Pixel Envy

Written by Nick Heer.

Tuxedo

In February, I was working on a small project for a client which involved implementing some custom-designed form controls. I’m fairly competent with styling just about anything, and creating all sorts of hacky workarounds, but building custom checkboxes and select menus for this client was proving to be tedious. “Why hasn’t anyone built a simple way of doing this with, like, one CSS file?”, I wondered.

So, I made one.

In May, I previewed a work-in-progress form framework on Dribbble. If you’re not familiar with it, my goal was to build a simple stylesheet that could be attached to any HTML file. Designers could add their own resources, and it would Just Work™. I deemed the May preview release the 0.99 version, and noted that “[i]t’s nearly at a feature-complete, deployable point where you’ll be able to build on top of it.” Yeah, right.

I was cross-browser testing this framework in preparation for rolling it out to the masses when I noticed a problem in Firefox. My placeholder controls are supposed to look like this:

Tuxedo, WebKit

They render this way in all WebKit-based browsers, such as Safari, Chrome, and mobile browsers. The latest versions of Firefox, though, decided to render those same controls like this:

Tuxedo, Gecko

Why Firefox running on any operating system made in the past ten years renders the drop arrow in a select box like a button in Windows 95 is a mystery of the nerdiest calibre. I checked my CSS, and it looked absolutely fine. Firebug showed that it was interpreting my code correctly, so it apparently was not an issue. It should have been displaying the correct way, as in Safari and Chrome. It just wasn’t.

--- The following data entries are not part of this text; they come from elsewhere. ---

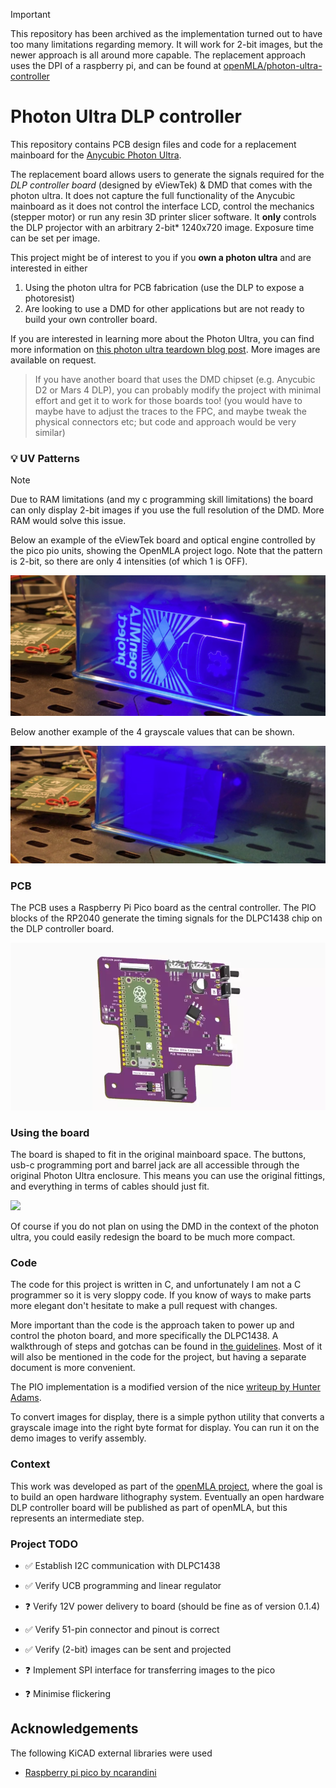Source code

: 
> [!IMPORTANT]
> This repository has been archived as the implementation turned out to have too many limitations regarding memory. It will work for 2-bit images, but the newer approach is all around more capable. The replacement approach uses the DPI of a raspberry pi, and can be found at [openMLA/photon-ultra-controller](https://github.com/openMLA/photon-ultra-controller)

# Photon Ultra DLP controller

This repository contains PCB design files and code for a replacement mainboard for the [Anycubic Photon Ultra](https://www.anycubic.com/pages/anycubic-photon-ultra). 

The replacement board allows users to generate the signals required for the *DLP controller board* (designed by eViewTek) & DMD that comes with the photon ultra. It does not capture the full functionality of the Anycubic mainboard as it does not control the interface LCD, control the mechanics (stepper motor) or run any resin 3D printer slicer software. It **only** controls the DLP projector with an arbitrary 2-bit* 1240x720 image. Exposure time can be set per image.

This project might be of interest to you if you **own a photon ultra** and are interested in either

1. Using the photon ultra for PCB fabrication (use the DLP to expose a photoresist)
2. Are looking to use a DMD for other applications but are not ready to build your own controller board.

If you are interested in learning more about the Photon Ultra, you can find more information on [this photon ultra teardown blog post](https://nemoandrea.github.io/blog/Anycubic_DLP_teardown/). More images are available on request.

> If you have another board that uses the DMD chipset (e.g. Anycubic D2 or Mars 4 DLP), you can probably modify the project with minimal effort and get it to work for those boards too! (you would have to maybe have to adjust the traces to the FPC, and maybe tweak the physical connectors etc; but code and approach would be very similar)

### 💡 UV Patterns

> [!NOTE]  
> Due to RAM limitations (and my c programming skill limitations) the board can only display 2-bit images if you use the full resolution of the DMD. More RAM would solve this issue.


Below an example of the eViewTek board and optical engine controlled by the pico pio units, showing the OpenMLA project logo. Note that the pattern is 2-bit, so there are only 4 intensities (of which 1 is OFF).

![image of projected UV light showing the logo of the openMLA project. The pattern is 2-bit.](media/2-bit-uv-pattern.jpg)

Below another example of the 4 grayscale values that can be shown.

![](media/2-bit-uv-pattern_gradient.jpg)

### PCB

The PCB uses a Raspberry Pi Pico board as the central controller. The PIO blocks of the RP2040 generate the timing signals for the DLPC1438 chip on the DLP controller board.

![](media/board_spinaround.webp)

### Using the board

The board is shaped to fit in the original mainboard space. The buttons, usb-c programming port and barrel jack are all accessible through the original Photon Ultra enclosure. This means you can use the original fittings, and everything in terms of cables should just fit.

![](media/board_in_photon_ultra_enclosure.PNG)

Of course if you do not plan on using the DMD in the context of the photon ultra, you could easily redesign the board to be much more compact.

### Code

The code for this project is written in C, and unfortunately I am not a C programmer so it is very sloppy code. If you know of ways to make parts more elegant don't hesitate to make a pull request with changes.

More important than the code is the approach taken to power up and control the photon board, and more specifically the DLPC1438. A walkthrough of steps and gotchas can be found in [the guidelines](Guidelines.md). Most of it will also be mentioned in the code for the project, but having a separate document is more convenient.

The PIO implementation is a modified version of the nice [writeup by Hunter Adams](https://vanhunteradams.com/Pico/VGA/VGA.html#Code-organization).

To convert images for display, there is a simple python utility that converts a grayscale image into the right byte format for display. You can run it on the demo images to verify assembly.

### Context

This work was developed as part of the [openMLA project](https://github.com/openMLA), where the goal is to build an open hardware lithography system. Eventually an open hardware DLP controller board will be published as part of openMLA, but this represents an intermediate step. 

### Project TODO

* ✅ Establish I2C communication with DLPC1438 

* ✅ Verify UCB programming and linear regulator

* ❓ Verify 12V power delivery to board (should be fine as of version 0.1.4)

* ✅ Verify 51-pin connector and pinout is correct

* ✅ Verify (2-bit) images can be sent and projected

* ❓ Implement SPI interface for transferring images to the pico

* ❓ Minimise flickering

  

## Acknowledgements

The following KiCAD external libraries were used

* [Raspberry pi pico by ncarandini](https://github.com/ncarandini/KiCad-RP-Pico)
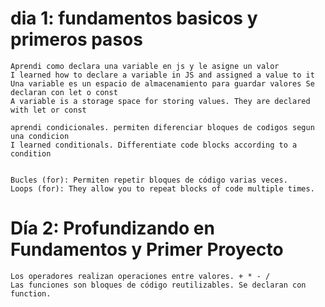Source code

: # dia 1: fundamentos basicos y primeros pasos 
    Aprendi como declara una variable en js y le asigne un valor 
    I learned how to declare a variable in JS and assigned a value to it
    Una variable es un espacio de almacenamiento para guardar valores Se declaran con let o const
    A variable is a storage space for storing values. They are declared with let or const

    aprendi condicionales. permiten diferenciar bloques de codigos segun una condicion
    I learned conditionals. Differentiate code blocks according to a condition


    Bucles (for): Permiten repetir bloques de código varias veces.
    Loops (for): They allow you to repeat blocks of code multiple times.

# Día 2: Profundizando en Fundamentos y Primer Proyecto

    Los operadores realizan operaciones entre valores. + * - /
    Las funciones son bloques de código reutilizables. Se declaran con function.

I started poking around online to see if anyone else had run into a similar issue with radio buttons, checkboxes, or select menus. These were the three components that were not showing the correct styling. It turns out that these are both known issues with Firefox: the year-old 649849, and the four year-old 418833.

Initially, I approached this as a fun and interesting challenge. My self-imposed limitation for this form framework was a single CSS file, and additional placeholder graphics. Is it possible to overwrite the default presentation, with a weird bug, using only a single stylesheet?

I had hoped this post would be a little bit of self-aggrandizement, showing how I worked around a couple of nasty bugs in a browser of decreasing quality. The initial premise for this was strong, after all. I worked around the inability for checkboxes to be styled by making an unordered list that looked and behaved like a checkbox, and placed it under a 0% opacity <input type="checkbox">. It worked, and it was beautiful.

But this method doesn’t work for radio buttons because it doesn’t deselect other options. Put another way, it allows for multiple radio buttons to appear to be selected. Select boxes are even more challenging to work around.

This, therefore, is an admission of defeat. The reason nobody has made a cross-browser, single CSS file solution for the tedious ways of styling form controls is because Firefox, and a couple of old bugs which are unlikely to be fixed, make it impossible.

The form framework has been officially named Tuxedo (it’s formal!). I am currently waiting for these bugs to be fixed before releasing it in both a CSS file, and a truly awesome LESS file. When those bugs are fixed, this will be the hands-down easiest way to build custom forms that work everywhere. Until then, sorry.